I just always use string.lower() in situations like this, so I just don't have to worry about case. You can have something you distribute to users that is looking for a particular case for some text, and the user accidentally or carelessly changes "Hello World" to "hello world" and it all falls apart. I'd just prefer to avoid that if I can.

BTW, when you say "erasing everything in the skin", that indicates to me that you might not be adding \n (linefeed) to lines you are writing to the output file.

io.write(fileHandle, 'Line 1')
io.write(fileHandle, 'Line 2')

That will end up with one line in the file, just "Line 2". The second write is just overwriting the first one.

io.write(fileHandle, 'Line 1\n')
io.write(fileHandle, 'Line 2\n')

That will give you two lines in the file.
User avatar
kyriakos876
Posts: 919
Joined: January 30th, 2017, 2:01 am
Location: Greece

Re: Learning Lua.

Post by kyriakos876 »

jsmorley wrote:Escape is \ not /
Yea My bad, I meant \. I
jsmorley wrote: The point of this is that you are changing the value it is "reading" to lower case. So when you "search", you need to use lower case. What we are trying to do is get it to "apples and apples", so you don't have to say "find meterbox or MeterBox or meterBox or Meterbox or METERBOX"

Don't let this throw you. If you know the exact case of what you are getting, by all means remove the string.lower() and search for stuff using the "real" case.

I just always use string.lower() in situations like this, so I just don't have to worry about case. You can have something you distribute to users that is looking for a particular case for some text, and the user accidentally or carelessly changes "Hello World" to "hello world" and it all falls apart. I'd just prefer to avoid that if I can.
Actually my bad again.

I tried doing the exact match because I didn't know what string.lower() I added it later for the reason you said above, so I don't have to care. But when I tried the exact string "MeterBox" without the string.lower() it wouldn't find it even if in the .ini file it was exactly like that "MeterBox" but when I changed to "meterbox" it found it as expected. (Again I had no problem with .txt files... This noly happened to .ini and .inc files that I tried.)
jsmorley wrote: BTW, when you say "erasing everything in the skin", that indicates to me that you might not be adding \n (linefeed) to lines you are writing to the output file.

That will give you two lines in the file.
No no, if you see my lua script (Line 42), I replace whatever I find with nil (pretty much erase the line), but if I replace the nil with "Changed text" I will get a .ini file full of "Changed text" which means that when it searched for "meterbox" it matched it with every single thing it parsed.

That's why I said it erases everything.

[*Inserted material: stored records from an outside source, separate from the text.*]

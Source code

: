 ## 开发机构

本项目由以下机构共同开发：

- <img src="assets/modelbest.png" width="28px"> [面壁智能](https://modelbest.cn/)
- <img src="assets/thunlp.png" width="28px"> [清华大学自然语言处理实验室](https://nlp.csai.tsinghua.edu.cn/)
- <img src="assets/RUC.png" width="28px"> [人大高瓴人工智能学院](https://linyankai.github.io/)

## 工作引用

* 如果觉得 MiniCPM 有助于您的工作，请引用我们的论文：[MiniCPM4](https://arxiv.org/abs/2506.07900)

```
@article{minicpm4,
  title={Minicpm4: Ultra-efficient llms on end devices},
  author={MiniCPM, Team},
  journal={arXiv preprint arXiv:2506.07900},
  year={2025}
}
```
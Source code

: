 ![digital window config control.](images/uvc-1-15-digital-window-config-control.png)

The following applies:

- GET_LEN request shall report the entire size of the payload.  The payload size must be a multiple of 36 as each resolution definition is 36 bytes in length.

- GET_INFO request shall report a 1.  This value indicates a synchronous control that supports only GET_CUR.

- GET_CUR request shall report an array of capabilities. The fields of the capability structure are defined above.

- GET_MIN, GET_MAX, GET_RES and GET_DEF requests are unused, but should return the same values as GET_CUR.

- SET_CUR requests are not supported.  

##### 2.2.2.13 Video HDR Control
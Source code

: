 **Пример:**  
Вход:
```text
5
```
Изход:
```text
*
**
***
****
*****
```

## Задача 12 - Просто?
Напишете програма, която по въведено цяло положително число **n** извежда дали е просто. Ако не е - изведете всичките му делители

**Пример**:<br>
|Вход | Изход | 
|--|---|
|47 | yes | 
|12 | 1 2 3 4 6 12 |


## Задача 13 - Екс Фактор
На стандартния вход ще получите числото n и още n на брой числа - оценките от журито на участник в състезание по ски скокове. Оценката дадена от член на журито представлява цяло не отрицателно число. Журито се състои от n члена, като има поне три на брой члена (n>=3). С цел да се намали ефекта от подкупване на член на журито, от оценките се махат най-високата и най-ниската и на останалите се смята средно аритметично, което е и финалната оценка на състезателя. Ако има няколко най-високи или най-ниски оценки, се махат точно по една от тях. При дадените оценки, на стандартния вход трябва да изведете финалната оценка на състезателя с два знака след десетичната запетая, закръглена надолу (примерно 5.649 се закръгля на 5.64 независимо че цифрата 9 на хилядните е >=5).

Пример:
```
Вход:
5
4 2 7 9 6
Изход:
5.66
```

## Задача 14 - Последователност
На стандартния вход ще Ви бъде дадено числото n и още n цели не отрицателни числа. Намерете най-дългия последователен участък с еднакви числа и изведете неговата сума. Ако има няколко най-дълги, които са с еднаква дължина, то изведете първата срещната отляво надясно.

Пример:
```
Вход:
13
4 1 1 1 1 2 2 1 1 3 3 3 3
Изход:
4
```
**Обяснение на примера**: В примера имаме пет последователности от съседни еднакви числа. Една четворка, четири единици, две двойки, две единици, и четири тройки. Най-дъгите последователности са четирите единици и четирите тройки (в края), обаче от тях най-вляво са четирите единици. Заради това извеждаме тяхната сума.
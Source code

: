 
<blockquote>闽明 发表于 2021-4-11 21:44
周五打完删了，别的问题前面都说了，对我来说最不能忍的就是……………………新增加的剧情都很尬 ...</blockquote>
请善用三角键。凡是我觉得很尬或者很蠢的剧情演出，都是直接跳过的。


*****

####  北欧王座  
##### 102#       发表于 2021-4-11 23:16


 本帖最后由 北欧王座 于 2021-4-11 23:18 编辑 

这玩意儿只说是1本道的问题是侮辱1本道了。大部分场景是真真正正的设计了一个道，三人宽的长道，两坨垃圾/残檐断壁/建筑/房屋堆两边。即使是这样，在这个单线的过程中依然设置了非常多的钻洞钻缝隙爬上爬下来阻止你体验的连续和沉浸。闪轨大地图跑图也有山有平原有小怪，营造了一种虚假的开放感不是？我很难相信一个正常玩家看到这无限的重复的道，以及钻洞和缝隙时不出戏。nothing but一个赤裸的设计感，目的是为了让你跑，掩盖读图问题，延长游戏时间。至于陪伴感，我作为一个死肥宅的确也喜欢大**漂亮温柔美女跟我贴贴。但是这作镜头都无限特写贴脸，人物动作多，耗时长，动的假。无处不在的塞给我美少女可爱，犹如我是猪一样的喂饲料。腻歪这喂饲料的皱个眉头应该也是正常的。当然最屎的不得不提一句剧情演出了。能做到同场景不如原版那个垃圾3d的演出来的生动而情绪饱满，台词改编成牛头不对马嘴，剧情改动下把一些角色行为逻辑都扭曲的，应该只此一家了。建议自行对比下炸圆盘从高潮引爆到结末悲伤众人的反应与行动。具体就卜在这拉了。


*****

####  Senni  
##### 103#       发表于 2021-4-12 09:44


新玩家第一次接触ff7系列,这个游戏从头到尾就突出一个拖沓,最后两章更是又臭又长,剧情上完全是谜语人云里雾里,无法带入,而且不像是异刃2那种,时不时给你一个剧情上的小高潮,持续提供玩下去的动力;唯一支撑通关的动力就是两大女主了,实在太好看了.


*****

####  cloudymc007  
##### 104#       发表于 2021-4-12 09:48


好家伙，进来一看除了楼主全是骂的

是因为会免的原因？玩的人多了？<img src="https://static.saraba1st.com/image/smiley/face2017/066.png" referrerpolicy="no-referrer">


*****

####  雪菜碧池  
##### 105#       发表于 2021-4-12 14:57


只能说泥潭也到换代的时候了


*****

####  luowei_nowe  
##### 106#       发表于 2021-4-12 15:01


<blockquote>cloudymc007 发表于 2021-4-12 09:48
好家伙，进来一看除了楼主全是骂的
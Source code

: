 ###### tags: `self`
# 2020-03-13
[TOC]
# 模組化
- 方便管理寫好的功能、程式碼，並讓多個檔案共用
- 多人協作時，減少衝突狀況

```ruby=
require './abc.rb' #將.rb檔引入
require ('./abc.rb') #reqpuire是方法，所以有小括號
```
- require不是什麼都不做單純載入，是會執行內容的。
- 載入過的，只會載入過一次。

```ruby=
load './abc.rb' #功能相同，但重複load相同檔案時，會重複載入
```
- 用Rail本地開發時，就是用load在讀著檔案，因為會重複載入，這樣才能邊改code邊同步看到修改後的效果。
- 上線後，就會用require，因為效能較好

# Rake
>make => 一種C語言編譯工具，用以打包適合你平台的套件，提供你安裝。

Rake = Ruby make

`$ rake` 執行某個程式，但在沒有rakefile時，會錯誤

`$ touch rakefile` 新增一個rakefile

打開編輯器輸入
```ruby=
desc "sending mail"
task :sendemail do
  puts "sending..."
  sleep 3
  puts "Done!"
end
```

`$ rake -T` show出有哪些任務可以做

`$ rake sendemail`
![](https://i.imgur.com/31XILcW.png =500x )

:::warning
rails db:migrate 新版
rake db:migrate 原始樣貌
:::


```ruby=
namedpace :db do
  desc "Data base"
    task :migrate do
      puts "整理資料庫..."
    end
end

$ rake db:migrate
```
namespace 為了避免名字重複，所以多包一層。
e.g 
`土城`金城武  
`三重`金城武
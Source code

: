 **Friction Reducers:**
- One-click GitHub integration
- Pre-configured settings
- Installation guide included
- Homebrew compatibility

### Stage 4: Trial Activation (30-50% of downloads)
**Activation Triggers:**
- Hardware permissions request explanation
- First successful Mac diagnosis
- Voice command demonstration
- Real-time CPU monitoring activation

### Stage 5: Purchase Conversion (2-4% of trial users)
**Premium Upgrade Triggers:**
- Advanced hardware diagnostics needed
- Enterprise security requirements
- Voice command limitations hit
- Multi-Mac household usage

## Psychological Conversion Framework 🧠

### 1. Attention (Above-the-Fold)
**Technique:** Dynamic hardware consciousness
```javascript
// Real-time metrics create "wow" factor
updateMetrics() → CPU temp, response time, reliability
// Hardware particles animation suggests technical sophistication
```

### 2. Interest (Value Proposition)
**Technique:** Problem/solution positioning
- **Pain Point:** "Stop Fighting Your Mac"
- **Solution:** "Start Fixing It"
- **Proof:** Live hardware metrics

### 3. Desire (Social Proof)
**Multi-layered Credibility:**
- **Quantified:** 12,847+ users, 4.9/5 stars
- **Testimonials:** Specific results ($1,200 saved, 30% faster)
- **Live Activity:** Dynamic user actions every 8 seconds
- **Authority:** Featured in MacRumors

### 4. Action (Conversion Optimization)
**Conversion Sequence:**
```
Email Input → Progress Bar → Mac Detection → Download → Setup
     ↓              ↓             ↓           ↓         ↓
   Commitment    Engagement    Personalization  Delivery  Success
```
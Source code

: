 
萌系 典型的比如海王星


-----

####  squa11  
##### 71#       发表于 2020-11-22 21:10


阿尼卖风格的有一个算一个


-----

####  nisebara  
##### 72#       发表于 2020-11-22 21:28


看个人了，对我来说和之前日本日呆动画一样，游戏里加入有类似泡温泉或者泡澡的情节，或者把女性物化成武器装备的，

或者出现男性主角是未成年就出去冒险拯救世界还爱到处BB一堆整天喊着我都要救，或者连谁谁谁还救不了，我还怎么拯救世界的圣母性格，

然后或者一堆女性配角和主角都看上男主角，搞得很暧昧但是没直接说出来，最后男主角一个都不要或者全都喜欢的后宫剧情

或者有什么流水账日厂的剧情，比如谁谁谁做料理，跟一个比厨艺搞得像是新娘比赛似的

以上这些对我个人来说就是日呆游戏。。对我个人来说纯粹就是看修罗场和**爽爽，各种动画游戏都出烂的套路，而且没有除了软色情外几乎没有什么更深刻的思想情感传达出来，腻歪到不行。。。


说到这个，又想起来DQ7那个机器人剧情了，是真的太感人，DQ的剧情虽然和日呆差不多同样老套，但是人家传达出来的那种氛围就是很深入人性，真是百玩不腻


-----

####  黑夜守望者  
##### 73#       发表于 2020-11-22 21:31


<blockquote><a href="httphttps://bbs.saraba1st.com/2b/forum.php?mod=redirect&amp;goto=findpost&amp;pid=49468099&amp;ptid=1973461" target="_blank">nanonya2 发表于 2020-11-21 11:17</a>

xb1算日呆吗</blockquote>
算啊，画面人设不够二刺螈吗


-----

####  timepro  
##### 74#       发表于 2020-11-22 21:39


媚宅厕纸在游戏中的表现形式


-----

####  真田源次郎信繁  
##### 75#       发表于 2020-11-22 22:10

Because it makes every line nil.
User avatar
kyriakos876
Posts: 919
Joined: January 30th, 2017, 2:01 am
Location: Greece

Re: Learning Lua.

Post by kyriakos876 »

See this video that I try escape the [ and ] and the skin below is exactly the code you saw on the video.
https://drive.google.com/open?id=0BxOyVix15ZNuLUYwUkNua0lfV2s

(Sorry I don't know how to capture my screen any better.)

Skin removed by me for safety purposes.